— What is being asked —
Could every line below be transcribed exactly, with the pictures dropped?

◆ ◆ ◆ ◆ ◆ ◆ ◆

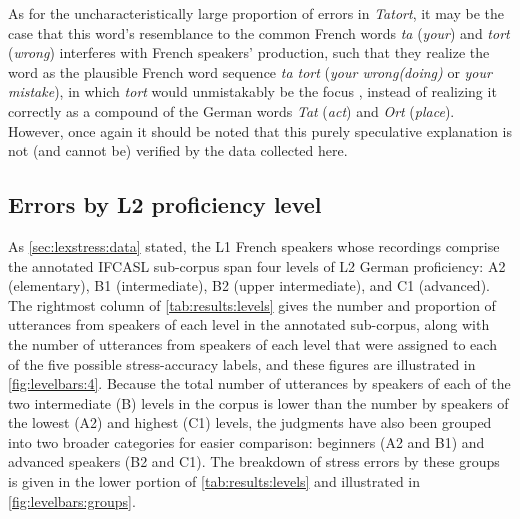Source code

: 			
			As for the uncharacteristically large proportion of errors in \textit{Tatort}, it may be the case that this word's resemblance to the common French words \textit{ta} (\textit{your}) and \textit{tort} (\textit{wrong}) interferes with French speakers' production, such that they realize the word as the plausible French word sequence \textit{ta tort} (\textit{your wrong(doing)} or \textit{your mistake}), in which \textit{tort} would unmistakably be the focus , instead of realizing it correctly as a compound of the German words \textit{Tat} (\textit{act}) and \textit{Ort} (\textit{place}).
			However, once again it should be noted that this
			purely speculative explanation is not (and cannot be) verified by the data collected here.  
			
			
			
		
		
		
		\subsection{Errors by L2 proficiency level}
		\label{sec:results:level}
		
		
		
			
			As \cref{sec:lexstress:data} stated, the L1 French speakers whose recordings comprise the annotated IFCASL sub-corpus span four levels of L2 German proficiency: A2 (elementary), B1 (intermediate), B2 (upper intermediate), and C1 (advanced). The rightmost column of \cref{tab:results:levels} gives the number and proportion of utterances from speakers of each level in the annotated sub-corpus, along with the number of utterances from speakers of each level that were assigned to each of the five possible stress-accuracy labels, and these figures are illustrated in \cref{fig:levelbars:4}. Because the total number of utterances by speakers of each of the two intermediate (B) levels in the corpus is lower than the number by speakers of the lowest (A2) and highest (C1) levels, the judgments have also been grouped into two broader categories for easier comparison: beginners (A2 and B1) and advanced speakers (B2 and C1). The breakdown of stress errors by these groups is given in the lower portion of \cref{tab:results:levels} and illustrated in \cref{fig:levelbars:groups}.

◆ ◆ ◆ ◆ ◆ ◆ ◆

— Answer for this exercise —
Source code

: 			
			As for the uncharacteristically large proportion of errors in \textit{Tatort}, it may be the case that this word's resemblance to the common French words \textit{ta} (\textit{your}) and \textit{tort} (\textit{wrong}) interferes with French speakers' production, such that they realize the word as the plausible French word sequence \textit{ta tort} (\textit{your wrong(doing)} or \textit{your mistake}), in which \textit{tort} would unmistakably be the focus , instead of realizing it correctly as a compound of the German words \textit{Tat} (\textit{act}) and \textit{Ort} (\textit{place}).
			However, once again it should be noted that this
			purely speculative explanation is not (and cannot be) verified by the data collected here.  
			
			
			
		
		
		
		\subsection{Errors by L2 proficiency level}
		\label{sec:results:level}
		
		
		
			
			As \cref{sec:lexstress:data} stated, the L1 French speakers whose recordings comprise the annotated IFCASL sub-corpus span four levels of L2 German proficiency: A2 (elementary), B1 (intermediate), B2 (upper intermediate), and C1 (advanced). The rightmost column of \cref{tab:results:levels} gives the number and proportion of utterances from speakers of each level in the annotated sub-corpus, along with the number of utterances from speakers of each level that were assigned to each of the five possible stress-accuracy labels, and these figures are illustrated in \cref{fig:levelbars:4}. Because the total number of utterances by speakers of each of the two intermediate (B) levels in the corpus is lower than the number by speakers of the lowest (A2) and highest (C1) levels, the judgments have also been grouped into two broader categories for easier comparison: beginners (A2 and B1) and advanced speakers (B2 and C1). The breakdown of stress errors by these groups is given in the lower portion of \cref{tab:results:levels} and illustrated in \cref{fig:levelbars:groups}.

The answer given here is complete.